This article first appeared in the St. Louis Beacon, Oct. 30, 2012 - Board members of the Missouri History Museum subdistrict of the Zoo-Museum District voted unanimously Tuesday to accept changes in its contract with the museum’s board.
Romondous Stover, head of the subdistrict board, called the changes "substantial and significant" and said efforts will continue to find ways to improve oversight of the museum's operations
The changes, negotiated earlier this month by former Sen. John C. Danforth, give the subdistrict a greater voice in budget and compensation matters – two areas that have been controversial in the light of the museum’s purchase of land that had been owned by former museum board member (and St. Louis mayor) Freeman Bosley Jr. The site had been designated for a community center that was never built.
Bosley’s relationship with museum director Robert Archibald – and Archibald’s compensation package – have prompted sharp criticism of the museum. After approving the contract changes last week, the museum board’s compensation committee voted to lop two years off of Archibald’s contract, which was set to take effect next year, so that it will be in effect only through 2013.

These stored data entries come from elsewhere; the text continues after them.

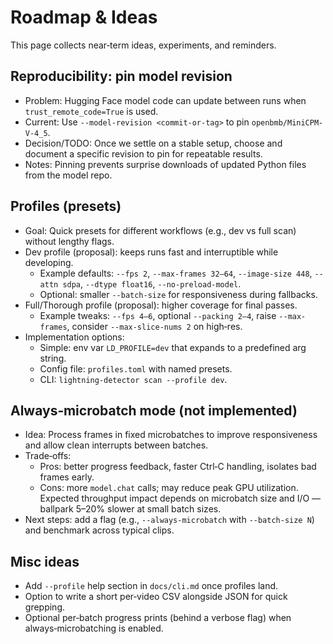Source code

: # Roadmap & Ideas

This page collects near‑term ideas, experiments, and reminders.

## Reproducibility: pin model revision

- Problem: Hugging Face model code can update between runs when `trust_remote_code=True` is used.
- Current: Use `--model-revision <commit-or-tag>` to pin `openbmb/MiniCPM-V-4_5`.
- Decision/TODO: Once we settle on a stable setup, choose and document a specific revision to pin for repeatable results.
- Notes: Pinning prevents surprise downloads of updated Python files from the model repo.

## Profiles (presets)

- Goal: Quick presets for different workflows (e.g., dev vs full scan) without lengthy flags.
- Dev profile (proposal): keeps runs fast and interruptible while developing.
  - Example defaults: `--fps 2`, `--max-frames 32–64`, `--image-size 448`, `--attn sdpa`, `--dtype float16`, `--no-preload-model`.
  - Optional: smaller `--batch-size` for responsiveness during fallbacks.
- Full/Thorough profile (proposal): higher coverage for final passes.
  - Example tweaks: `--fps 4–6`, optional `--packing 2–4`, raise `--max-frames`, consider `--max-slice-nums 2` on high‑res.
- Implementation options:
  - Simple: env var `LD_PROFILE=dev` that expands to a predefined arg string.
  - Config file: `profiles.toml` with named presets.
  - CLI: `lightning-detector scan --profile dev`.

## Always‑microbatch mode (not implemented)

- Idea: Process frames in fixed microbatches to improve responsiveness and allow clean interrupts between batches.
- Trade‑offs:
  - Pros: better progress feedback, faster Ctrl‑C handling, isolates bad frames early.
  - Cons: more `model.chat` calls; may reduce peak GPU utilization. Expected throughput impact depends on microbatch size and I/O — ballpark 5–20% slower at small batch sizes.
- Next steps: add a flag (e.g., `--always-microbatch` with `--batch-size N`) and benchmark across typical clips.

## Misc ideas

- Add `--profile` help section in `docs/cli.md` once profiles land.
- Option to write a short per‑video CSV alongside JSON for quick grepping.
- Optional per‑batch progress prints (behind a verbose flag) when always‑microbatching is enabled.
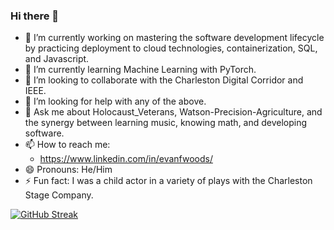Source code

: ### Hi there 👋
<!--
**efwoods/efwoods** is a ✨ _special_ ✨ repository because its `README.md` (this file) appears on your GitHub profile.

Here are some ideas to get you started:
-->
- 🔭 I’m currently working on mastering the software development lifecycle by practicing deployment to cloud technologies, containerization, SQL, and Javascript.
- 🌱 I’m currently learning Machine Learning with PyTorch.
- 👯 I’m looking to collaborate with the Charleston Digital Corridor and IEEE.
- 🤔 I’m looking for help with any of the above.
- 💬 Ask me about Holocaust_Veterans, Watson-Precision-Agriculture, and the synergy between learning music, knowing math, and developing software.
- 📫 How to reach me: 
  - https://www.linkedin.com/in/evanfwoods/
- 😄 Pronouns: He/Him
- ⚡ Fun fact: I was a child actor in a variety of plays with the Charleston Stage Company.

[![GitHub Streak](https://streak-stats.demolab.com/?user=efwoods)](https://git.io/streak-stats)
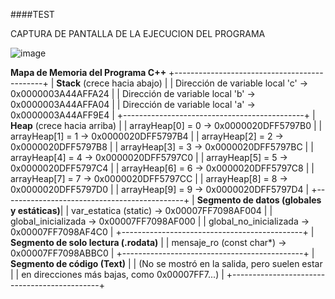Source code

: ####TEST

CAPTURA DE PANTALLA  DE LA EJECUCION DEL PROGRAMA

![image](https://github.com/user-attachments/assets/84f93e56-8af0-42c7-a02c-aae192bc3258)

 **Mapa de Memoria del Programa C++**
 +---------------------------------------------+
| **Stack** (crece hacia abajo)               |
| Dirección de variable local 'c'     → 0x0000003A44AFFA24 |
| Dirección de variable local 'b'     → 0x0000003A44AFFA04 |
| Dirección de variable local 'a'     → 0x0000003A44AFF9E4 |
+---------------------------------------------+
| **Heap** (crece hacia arriba)               |
| arrayHeap[0] = 0         → 0x0000020DFF5797B0 |
| arrayHeap[1] = 1         → 0x0000020DFF5797B4 |
| arrayHeap[2] = 2         → 0x0000020DFF5797B8 |
| arrayHeap[3] = 3         → 0x0000020DFF5797BC |
| arrayHeap[4] = 4         → 0x0000020DFF5797C0 |
| arrayHeap[5] = 5         → 0x0000020DFF5797C4 |
| arrayHeap[6] = 6         → 0x0000020DFF5797C8 |
| arrayHeap[7] = 7         → 0x0000020DFF5797CC |
| arrayHeap[8] = 8         → 0x0000020DFF5797D0 |
| arrayHeap[9] = 9         → 0x0000020DFF5797D4 |
+---------------------------------------------+
| **Segmento de datos (globales y estáticas)**|
| var_estatica (static)       → 0x00007FF7098AF004 |
| global_inicializada         → 0x00007FF7098AF000 |
| global_no_inicializada      → 0x00007FF7098AF4C0 |
+---------------------------------------------+
| **Segmento de solo lectura (.rodata)**      |
| mensaje_ro (const char*)     → 0x00007FF7098ABBC0 |
+---------------------------------------------+
| **Segmento de código (Text)**               |
| (No se mostró en la salida, pero suelen estar |
|  en direcciones más bajas, como 0x00007FF7...) |
+---------------------------------------------+

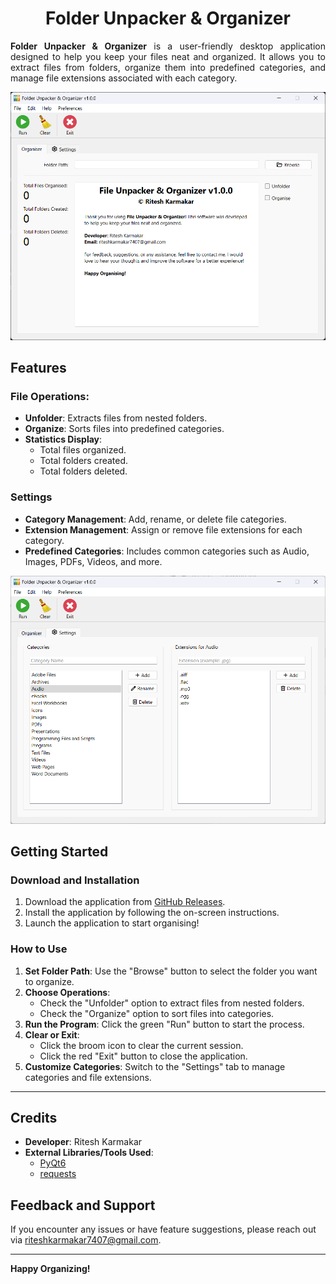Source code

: <div align="center">
  <h1>Folder Unpacker & Organizer</h1>

  <p align="justify">
    <b> Folder Unpacker & Organizer</b> is a user-friendly desktop application designed to help you keep your files neat and organized. It allows you to extract files from folders, organize them into predefined categories, and manage file extensions associated with each category.
  </p>

  <picture>
    <img src=".github/images/main_window.png">
  </picture>
</div>

## Features

### File Operations:
- **Unfolder**: Extracts files from nested folders.
- **Organize**: Sorts files into predefined categories.
- **Statistics Display**:
  - Total files organized.
  - Total folders created.
  - Total folders deleted.

### Settings
- **Category Management**: Add, rename, or delete file categories.
- **Extension Management**: Assign or remove file extensions for each category.
- **Predefined Categories**: Includes common categories such as Audio, Images, PDFs, Videos, and more.
<div>
  <picture>
    <img src=".github/images/settings_window.png">
  </picture>
</div>

## Getting Started

### Download and Installation

1. Download the application from [GitHub Releases](https://github.com/riteshkarmakar/folder-unpacker-organizer/releases).
2. Install the application by following the on-screen instructions.
3. Launch the application to start organising!

### How to Use

1. **Set Folder Path**: Use the "Browse" button to select the folder you want to organize.
2. **Choose Operations**:
   - Check the "Unfolder" option to extract files from nested folders.
   - Check the "Organize" option to sort files into categories.
3. **Run the Program**: Click the green "Run" button to start the process.
4. **Clear or Exit**:
   - Click the broom icon to clear the current session.
   - Click the red "Exit" button to close the application.
5. **Customize Categories**: Switch to the "Settings" tab to manage categories and file extensions.

---

## Credits
- **Developer**: Ritesh Karmakar
- **External Libraries/Tools Used**:
  - [PyQt6](https://pypi.org/project/PyQt6/)
  - [requests](https://pypi.org/project/requests/)

## Feedback and Support
If you encounter any issues or have feature suggestions, please reach out via riteshkarmakar7407@gmail.com.

---

**Happy Organizing!**

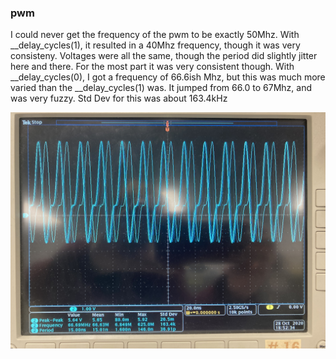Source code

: ### pwm
I could never get the frequency of the pwm to be exactly 50Mhz. With __delay_cycles(1), it resulted in a 40Mhz frequency, though it was very consisteny. Voltages were all the same, though the period did slightly jitter here and there. For the most part it was very consistent though. With __delay_cycles(0), I got a frequency of 66.6ish Mhz, but this was much more varied than the __delay_cycles(1) was. It jumped from 66.0 to 67Mhz, and was very fuzzy. Std Dev for this was about 163.4kHz

![oscilloscope with __delay_cycles(0)](IMG_0035.jpg)
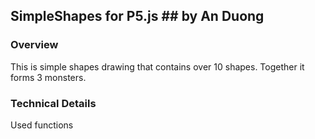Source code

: ## SimpleShapes for P5.js ## by An Duong



### Overview
This is simple shapes drawing that contains over 10 shapes. Together it forms 3 monsters.


### Technical Details

Used functions
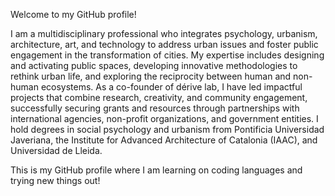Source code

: Welcome to my GitHub profile!

I am a multidisciplinary professional who integrates psychology, urbanism, architecture, art, and technology to address urban issues and foster public engagement in the transformation of cities. My expertise includes designing and activating public spaces, developing innovative methodologies to rethink urban life, and exploring the reciprocity between human and non-human ecosystems. As a co-founder of dérive lab, I have led impactful projects that combine research, creativity, and community engagement, successfully securing grants and resources through partnerships with international agencies, non-profit organizations, and government entities. I hold degrees in social psychology and urbanism from Pontificia Universidad Javeriana, the Institute for Advanced Architecture of Catalonia (IAAC), and Universidad de Lleida.

This is my GitHub profile where I am learning on coding languages and trying new things out!

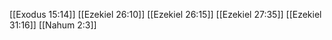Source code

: [[Exodus 15:14]]
[[Ezekiel 26:10]]
[[Ezekiel 26:15]]
[[Ezekiel 27:35]]
[[Ezekiel 31:16]]
[[Nahum 2:3]]
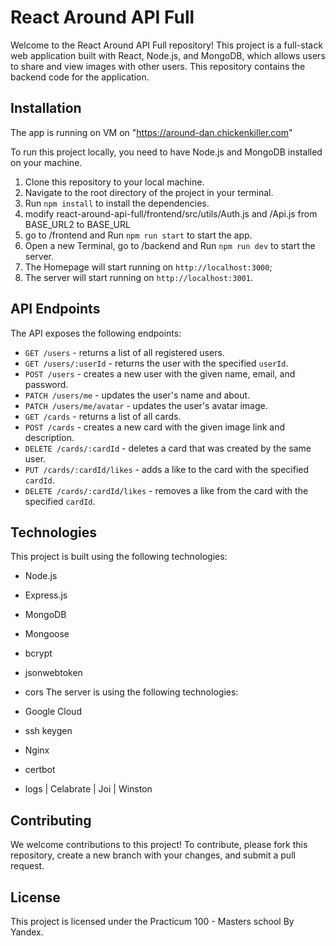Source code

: # React Around API Full

Welcome to the React Around API Full repository! This project is a full-stack web application built with React, Node.js, and MongoDB, which allows users to share and view images with other users. This repository contains the backend code for the application.

## Installation

The app is running on VM on "https://around-dan.chickenkiller.com"

To run this project locally, you need to have Node.js and MongoDB installed on your machine.

1. Clone this repository to your local machine.
2. Navigate to the root directory of the project in your terminal.
3. Run `npm install` to install the dependencies.
4. modify react-around-api-full/frontend/src/utils/Auth.js and /Api.js from BASE_URL2 to BASE_URL
5. go to /frontend and Run `npm run start` to start the app.
6. Open a new Terminal, go to /backend and Run `npm run dev` to start the server.
7. The Homepage will start running on `http://localhost:3000`;
8. The server will start running on `http://localhost:3001`.

## API Endpoints

The API exposes the following endpoints:

- `GET /users` - returns a list of all registered users.
- `GET /users/:userId` - returns the user with the specified `userId`.
- `POST /users` - creates a new user with the given name, email, and password.
- `PATCH /users/me` - updates the user's name and about.
- `PATCH /users/me/avatar` - updates the user's avatar image.
- `GET /cards` - returns a list of all cards.
- `POST /cards` - creates a new card with the given image link and description.
- `DELETE /cards/:cardId` - deletes a card that was created by the same user.
- `PUT /cards/:cardId/likes` - adds a like to the card with the specified `cardId`.
- `DELETE /cards/:cardId/likes` - removes a like from the card with the specified `cardId`.

## Technologies

This project is built using the following technologies:

- Node.js
- Express.js
- MongoDB
- Mongoose
- bcrypt
- jsonwebtoken
- cors
  The server is using the following technologies:

- Google Cloud
- ssh keygen
- Nginx
- certbot
- logs | Celabrate | Joi | Winston

## Contributing

We welcome contributions to this project! To contribute, please fork this repository, create a new branch with your changes, and submit a pull request.

## License

This project is licensed under the Practicum 100 - Masters school By Yandex.
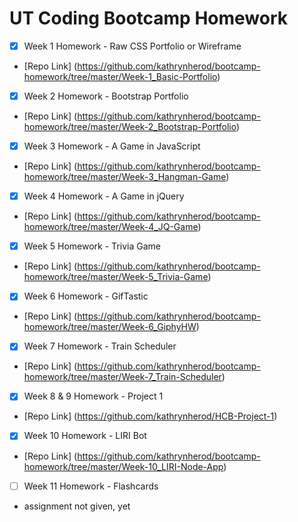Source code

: # UT Coding Bootcamp Homework

- [x] Week 1 Homework \- Raw CSS Portfolio or Wireframe

- [Repo Link] (https://github.com/kathrynherod/bootcamp-homework/tree/master/Week-1_Basic-Portfolio)

- [x] Week 2 Homework \- Bootstrap Portfolio

- [Repo Link] (https://github.com/kathrynherod/bootcamp-homework/tree/master/Week-2_Bootstrap-Portfolio)

- [x] Week 3 Homework \- A Game in JavaScript

- [Repo Link] (https://github.com/kathrynherod/bootcamp-homework/tree/master/Week-3_Hangman-Game)

- [x] Week 4 Homework \- A Game in jQuery

- [Repo Link] (https://github.com/kathrynherod/bootcamp-homework/tree/master/Week-4_JQ-Game)

- [x] Week 5 Homework \- Trivia Game

- [Repo Link] (https://github.com/kathrynherod/bootcamp-homework/tree/master/Week-5_Trivia-Game)

- [x] Week 6 Homework \- GifTastic

- [Repo Link] (https://github.com/kathrynherod/bootcamp-homework/tree/master/Week-6_GiphyHW)

- [x] Week 7 Homework \- Train Scheduler

- [Repo Link] (https://github.com/kathrynherod/bootcamp-homework/tree/master/Week-7_Train-Scheduler)

- [x] Week 8 & 9 Homework \- Project 1

- [Repo Link] (https://github.com/kathrynherod/HCB-Project-1)

- [x] Week 10 Homework \- LIRI Bot

- [Repo Link] (https://github.com/kathrynherod/bootcamp-homework/tree/master/Week-10_LIRI-Node-App)

- [ ] Week 11 Homework \- Flashcards

- assignment not given, yet
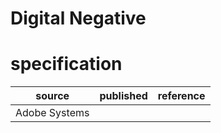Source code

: # Digital Negative

# specification
| source        | published         | reference
| ------------- | ----------------- | ---------
| Adobe Systems
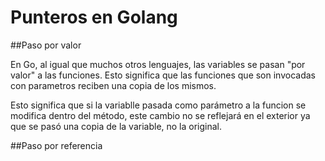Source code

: # Punteros en Golang

##Paso por valor

En Go, al igual que muchos otros lenguajes, las variables se pasan "por valor" a las funciones. Esto significa que las funciones que son invocadas con parametros reciben una copia de los mismos.

Esto significa que si la variablle pasada como parámetro a la funcion se modifica dentro del método, este cambio no se reflejará en el exterior ya que se pasó una copia de la variable, no la original.

##Paso por referencia
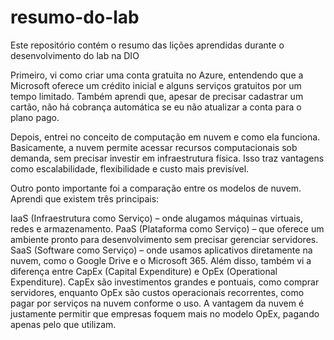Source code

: # resumo-do-lab
Este repositório contém o resumo das lições aprendidas durante o desenvolvimento do lab na DIO


Primeiro, vi como criar uma conta gratuita no Azure, entendendo que a Microsoft oferece um crédito inicial e alguns serviços gratuitos por um tempo limitado. 
Também aprendi que, apesar de precisar cadastrar um cartão, não há cobrança automática se eu não atualizar a conta para o plano pago.

Depois, entrei no conceito de computação em nuvem e como ela funciona. Basicamente, a nuvem permite acessar recursos computacionais sob demanda, 
sem precisar investir em infraestrutura física. Isso traz vantagens como escalabilidade, flexibilidade e custo mais previsível.

Outro ponto importante foi a comparação entre os modelos de nuvem. Aprendi que existem três principais:

IaaS (Infraestrutura como Serviço) – onde alugamos máquinas virtuais, redes e armazenamento.
PaaS (Plataforma como Serviço) – que oferece um ambiente pronto para desenvolvimento sem precisar gerenciar servidores.
SaaS (Software como Serviço) – onde usamos aplicativos diretamente na nuvem, como o Google Drive e o Microsoft 365.
Além disso, também vi a diferença entre CapEx (Capital Expenditure) e OpEx (Operational Expenditure). CapEx são investimentos grandes e pontuais, 
como comprar servidores, enquanto OpEx são custos operacionais recorrentes, como pagar por serviços na nuvem conforme o uso. 
A vantagem da nuvem é justamente permitir que empresas foquem mais no modelo OpEx, pagando apenas pelo que utilizam.
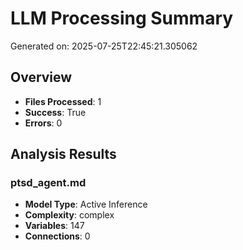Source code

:# LLM Processing Summary

Generated on: 2025-07-25T22:45:21.305062

## Overview
- **Files Processed**: 1
- **Success**: True
- **Errors**: 0

## Analysis Results

### ptsd_agent.md
- **Model Type**: Active Inference
- **Complexity**: complex
- **Variables**: 147
- **Connections**: 0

Members of the museum board – which is separate from the subdistrict board – praised Archibald’s tenure at the museum, where he became director in 1988. The museum continues to be privately owned but receives $10 million a year in tax money from the Zoo-Museum District, about 60 percent of its annual budget.
The contract changes, which the head of the museum board, Raymond Stranghoener, said were designed to create more of a partnership between the two boards, do not need to be approved by the broader board of the entire Zoo-Museum District. Membership of that board is separate from membership of the subdistrict board.
Specifically, the contract changes will:
- Create a joint budget committee with an equal number of members from the museum board and the subdistrict board, to oversee, review and approve the museum’s annual budget.
- Create a similar joint committee for executive compensation. Each year, a nationally recognized consultant on executive compensation will be retained to help set salaries.
- Require the subdistrict's approval of any unbudgeted expenditure of more than $300,000.
- Require that all real estate purchases be approved by the subdistrict whether or not public money is involved.
- Make sure that the subdistrict board receives a copy of the annual detailed audit report by the museum’s independent auditor.
- Provide the subdistrict with regular reports of attendance at traveling exhibits, regular admissions and online visits.
- Reaffirm that the board and the staff of the museum control its day-to-day operations.
The new agreement will be reviewed each December, with a committee of the subdistrict responsible for recommending possible changes. If disagreements arise that cannot be resolved during a six-month negotiating period, the agreement will terminate and tax revenue – currently $10 million a year of the museum $16 million annual budget – will end as of the end of the following year.
The museum subdistrict board voted to approve the changes after brief discussion. Member Mark Kuhlmann said he wanted to make sure the revisions do not put the subdistrict board in the role of operating the museum rather than overseeing the operations.
If subdistrict members became a majority on any of the joint committees that the changes establish, he added, "I think it would start confusing oversight and operations. ... I think we need to keep our two roles very distinct."
After the vote, Wayne Goode, who observed the meeting as a member of the museum's board of trustees said that if the changes had been in place previously, the questions that have recently come to light concerning the purchase of the property on Delmar and Archibald's compensation could have been avoided.
"I think we wouldn't be standing here today," said Goode, a former state senator who said he has been on the museum board for a dozen years.
He said he did not think that the changes would bring any problems regarding the line between operations and oversight. And, he added, he did not think public confidence in the museum is beyond repair.
"It will take a little time," he said. "This all blew out of one issue, the property purchase, and a major mistake, not getting an appraisal. People don't like to see that. But I think we're beyond that."
As far as Archibald's compensation package, Goode said:
"People in general don't realize how complicated these organizations are, and how it takes money to get the level of people you wan. That's the way the world is."
At a meeting of the full Zoo-Museum District board Monday, the contract changes received a mixed review. Some members said they were a solid step toward correcting some of the problems that have been pinpointed in recent weeks, primarily by reporting in the Post-Dispatch. But others said they did not give the subdistrict board the controlling power it should have, and the changes in Archibald’s contract did not go far enough.